Science in China Series F: Information Sciences | 2018
Xinbiao Gan; Yikun Hu; Jie Liu; Lihua Chi; Han Xu; Chunye Gong; Shengguo Li; Yihui Yan
HPL is a Linpack benchmark package widely used in high-performance computing tests. Customizing the HPL is crucial for a heterogeneous system equipped with CPU and the China accelerator because of the complexity of the China accelerator and the specified interface on matrix multiplication built in the China accelerator. Therefore, it is advisable to use delicate partition and encapsulation on matrix (DPEM) to expose a friendly testing configuration. More importantly, we propose the orchestrating algorithm for matrix multiplication (OAMM) to enhance the efficiency of the heterogeneous system composed of CPU and China accelerator.
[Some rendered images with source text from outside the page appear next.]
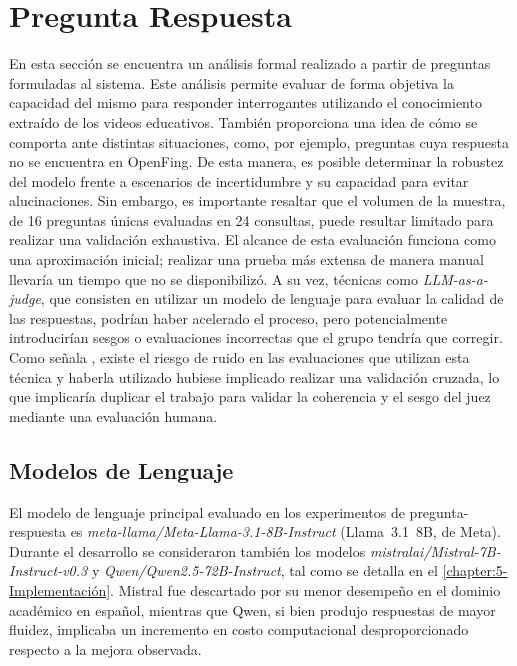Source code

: \section{Pregunta Respuesta}
\label{section:6-Pregunta Respuesta}

En esta sección se encuentra un análisis formal realizado a partir de preguntas formuladas al sistema. Este análisis permite evaluar de forma objetiva la capacidad del mismo para responder interrogantes utilizando el conocimiento extraído de los videos educativos. También proporciona una idea de cómo se comporta ante distintas situaciones, como, por ejemplo, preguntas cuya respuesta no se encuentra en OpenFing. De esta manera, es posible determinar la robustez del modelo frente a escenarios de incertidumbre y su capacidad para evitar alucinaciones. 
Sin embargo, es importante resaltar que el volumen de la muestra, de 16 preguntas únicas evaluadas en 24 consultas, puede resultar limitado para realizar una validación exhaustiva. El alcance de esta evaluación funciona como una aproximación inicial; realizar una prueba más extensa de manera manual llevaría un tiempo que no se disponibilizó. A su vez, técnicas como \textit{LLM-as-a-judge}, que consisten en utilizar un modelo de lenguaje para evaluar la calidad de las respuestas, podrían haber acelerado el proceso, pero potencialmente introducirían sesgos o evaluaciones incorrectas que el grupo tendría que corregir. Como señala \cite{Chen2026Efficient}, existe el riesgo de ruido en las evaluaciones que utilizan esta técnica y haberla utilizado hubiese implicado realizar una validación cruzada, lo que implicaría duplicar el trabajo para validar la coherencia y el sesgo del juez mediante una evaluación humana.

\subsection{Modelos de Lenguaje}
\label{subsection:6-Modelos}

El modelo de lenguaje principal evaluado en los experimentos de pregunta-respuesta es \textit{meta-llama/Meta-Llama-3.1-8B-Instruct} (Llama~3.1~8B, de Meta). Durante el desarrollo se consideraron también los modelos \textit{mistralai/Mistral-7B-Instruct-v0.3} y \textit{Qwen/Qwen2.5-72B-Instruct}, tal como se detalla en el \autoref{chapter:5-Implementación}. Mistral fue descartado por su menor desempeño en el dominio académico en español, mientras que Qwen, si bien produjo respuestas de mayor fluidez, implicaba un incremento en costo computacional desproporcionado respecto a la mejora observada.

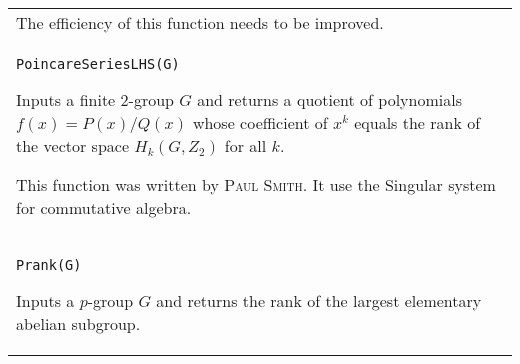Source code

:\documentclass[a4paper,11pt]{report}
\begin{document}
{\begin{center}
\begin{tabular}{|l|}
 The efficiency of this function needs to be improved. \\
 \texttt{PoincareSeriesLHS(G) } 

 Inputs a finite $2$-group $G$ and returns a quotient of polynomials $f(x)=P(x)/Q(x)$ whose coefficient of $x^k$ equals the rank of the vector space $H_k(G,Z_2)$ for all $k$. 

 This function was written by \textsc{Paul Smith}. It use the Singular system for commutative algebra. \\
 \index{Prank} \texttt{Prank(G) } 

 Inputs a $p$-group $G$ and returns the rank of the largest elementary abelian subgroup. \\
\end{tabular}\\[2mm]
\end{center}

 }

 
\end{document}

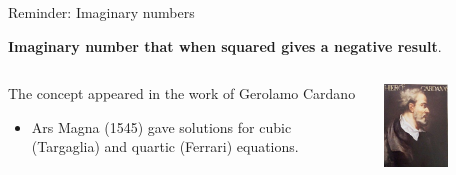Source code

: 
%
%

{
\reminderslide

%
%
%

\begin{frame}{Reminder: Imaginary numbers}

\begin{center}
{\bf Imaginary number that when squared gives a negative result}.\\
\end{center}

\vspace{0.2cm}

\begin{columns}
  \begin{column}{0.75\textwidth}
   {\small
      The concept appeared in the work of Gerolamo Cardano\\
      \begin{itemize}
        \item Ars Magna (1545) gave solutions for cubic (Targaglia)
              and quartic (Ferrari) equations.
      \end{itemize}
   }
  \end{column}
  \begin{column}{0.25\textwidth}
    \begin{center}
      \includegraphics[width=0.50\textwidth]{./images/people/cardano.jpg}
    \end{center}
  \end{column}
\end{columns}



\end{frame}}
Furthermore, optimization at vectorization (OPTVEC) is applied to shield the architectural details of the vector processing element (VPE) equipped in the China accelerator. The experimental results validate DPEM, OPTVEC and OAMM. OPTVEC optimizations would speed up matrix multiplication more than twofold, moreover OAMM would improve productivity by up to 10% compared to the traditional HPL tested in a heterogeneous system.
IEEE Conference Anthology | 2013
Bo Yang; Qingfeng Hu; Jie Liu; Chunye Gong
The Monte Carlo particle transport algorithms are ideally suited to parallel processing architectures and so are good candidates for acceleration using a Graphics Processor Unit (GPU). As the foundation of Monte Carlo N-Particle Transport Code (MCNP), Pseudo Random Number Generator (PRNG) should be provided with some specified nature such as long period, high quality and fast generation. Newer NVIDIA Fermi architecture based GPU offer a dramatic performance improvement in double precision, which provides a good fundament for an effective implementation of PRNG. This paper presents an effective implementation of the 48bit PRNG algorithm proposed in MPI version of MCNP on GPU. After the optimization of GPU memory utilization and execution parameters of our PRNG, experimental results show that the performance speedup of one NVIDIA M2050 GPU with full double precision floating operations is up to 11-fold factor compared with the parallel implementation on one multi-core Intel Xeon X5670.